Se però giudicassimo Tolkien in base a chi ne rivendica con più forza l’eredità, dovremmo cominciare a preoc­cuparci. Il vicepresidente degli Stati Uniti JD Vance ha dichiarato che Tolkien non è solo il suo autore preferito, ma che “gran parte della mia visione conservatrice del mondo è stata influenzata da Tolkien quando ero ragazzo”. Vance ha chiamato la sua azienda Narya, da uno dei tre anelli del potere elfici, e il suo mentore Peter Thiel si è ispirato a Tolkien quando ha scelto i nomi per le sue aziende: Palantir technologies, Mithril capital, Lembas capital, Valar ventures e Rivendell one.
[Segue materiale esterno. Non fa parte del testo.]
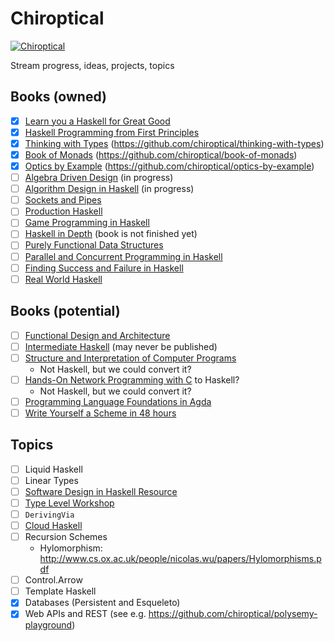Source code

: # Chiroptical

[![Chiroptical](https://img.shields.io/badge/twitch.tv-chiroptical-purple?logo=twitch&style=for-the-badge)](https://twitch.tv/chiroptical)

Stream progress, ideas, projects, topics

## Books (owned)

- [x] [Learn you a Haskell for Great Good](http://learnyouahaskell.com/)
- [x] [Haskell Programming from First Principles](http://haskellbook.com/)
- [X] [Thinking with Types](https://leanpub.com/thinking-with-types/) (https://github.com/chiroptical/thinking-with-types)
- [X] [Book of Monads](https://www.amazon.com/Book-Monads-practice-applied-problems-ebook/dp/B07JNZHYLT) (https://github.com/chiroptical/book-of-monads)
- [X] [Optics by Example](https://leanpub.com/optics-by-example) (https://github.com/chiroptical/optics-by-example)
- [ ] [Algebra Driven Design](https://leanpub.com/algebra-driven-design) (in progress)
- [ ] [Algorithm Design in Haskell](https://www.cambridge.org/core/books/algorithm-design-with-haskell/824BE0319E3762CE8BA5B1D91EEA3F52#) (in progress)
- [ ] [Sockets and Pipes](https://leanpub.com/sockets-and-pipes)
- [ ] [Production Haskell](https://leanpub.com/production-haskell)
- [ ] [Game Programming in Haskell](https://leanpub.com/gameinhaskell)
- [ ] [Haskell in Depth](https://www.manning.com/books/haskell-in-depth) (book is not finished yet)
- [ ] [Purely Functional Data Structures](https://www.amazon.com/Purely-Functional-Data-Structures-Okasaki/dp/0521663504)
- [ ] [Parallel and Concurrent Programming in Haskell](https://simonmar.github.io/pages/pcph.html)
- [ ] [Finding Success and Failure in Haskell](https://leanpub.com/finding-success-in-haskell)
- [ ] [Real World Haskell](http://book.realworldhaskell.org/)

## Books (potential)

- [ ] [Functional Design and Architecture](https://leanpub.com/functional-design-and-architecture)
- [ ] [Intermediate Haskell](https://intermediatehaskell.com/) (may never be published)
- [ ] [Structure and Interpretation of Computer Programs](https://github.com/sarabander/sicp-pdf)
  - Not Haskell, but we could convert it?
- [ ] [Hands-On Network Programming with C](https://www.packtpub.com/networking-and-servers/hands-network-programming-c) to Haskell?
  - Not Haskell, but we could convert it?
- [ ] [Programming Language Foundations in Agda](https://plfa.github.io)
- [ ] [Write Yourself a Scheme in 48 hours](https://en.wikibooks.org/wiki/Write_Yourself_a_Scheme_in_48_Hours)

## Topics

- [ ] Liquid Haskell
- [ ] Linear Types
- [ ] [Software Design in Haskell Resource](https://github.com/graninas/software-design-in-haskell)
- [ ] [Type Level Workshop](https://github.com/tdietert/types-as-specifications)
- [ ] `DerivingVia`
- [ ] [Cloud Haskell](http://haskell-distributed.github.io/)
- [ ] Recursion Schemes
  - Hylomorphism: http://www.cs.ox.ac.uk/people/nicolas.wu/papers/Hylomorphisms.pdf
- [ ] Control.Arrow
- [ ] Template Haskell
- [X] Databases (Persistent and Esqueleto)
- [X] Web APIs and REST (see e.g. https://github.com/chiroptical/polysemy-playground)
Negli anni settanta la destra italiana si è rivitalizzata nei campi hobbit, un’esperienza formativa dell’adolescenza anche per l’attuale premier Giorgia Meloni. In molti altri paesi gruppi di estrema destra e movimenti radicali venerano Tolkien. Recentemente, il programma britannico antiterrorismo Prevent lo ha addirittura catalogato (insieme ad altri autori come C.S. Lewis e George Orwell), in modo alquanto ridicolo, come una sorta di droga di passaggio alla radicalizzazione.

Christian Dellavedova

Fin dalla nascita negli anni settanta del piccolo ambito accademico degli studi sulla fantascienza si è diffusa l’idea che la fantascienza sia di sinistra mentre il fantasy di destra. La fantascienza parla di futuro, di utopie che un giorno l’umanità potrà costruire, di scienza; il fantasy, invece, guarda indietro a un passato immaginario fatto di re, imperi, guerre e magia (cioè, in sostanza, assurdità). Se la fantascienza è rivoluzione, il fantasy è restaurazione. O almeno così sostengono i critici marxisti che negli ultimi cinquant’anni hanno esaltato la fantascienza e denigrato il fantasy. Le opere fantasy di alcuni autori (come quelle di China Miéville, M. John Harrison, Michael Moorcock o Ursula K. Le Guin, che sfuggono a una classificazione di genere letterario) sono considerate eccezioni a questa tendenza generale, ma anche quando si ammette l’esistenza del fantasy di sinistra, Tolkien resta quasi sempre come un esempio negativo. In Il desiderio chiamato utopia, del 2007, il critico letterario statunitense Fredric Jameson interpretava Tolkien come il campione di un sistema di “nostalgia reazionaria”: il climax della sua opera più celebrata, dopotutto, si intitola Il ritorno del re (Tolkien considerava Il signore degli anelli un unico libro, ma di solito è pubblicato in tre volumi).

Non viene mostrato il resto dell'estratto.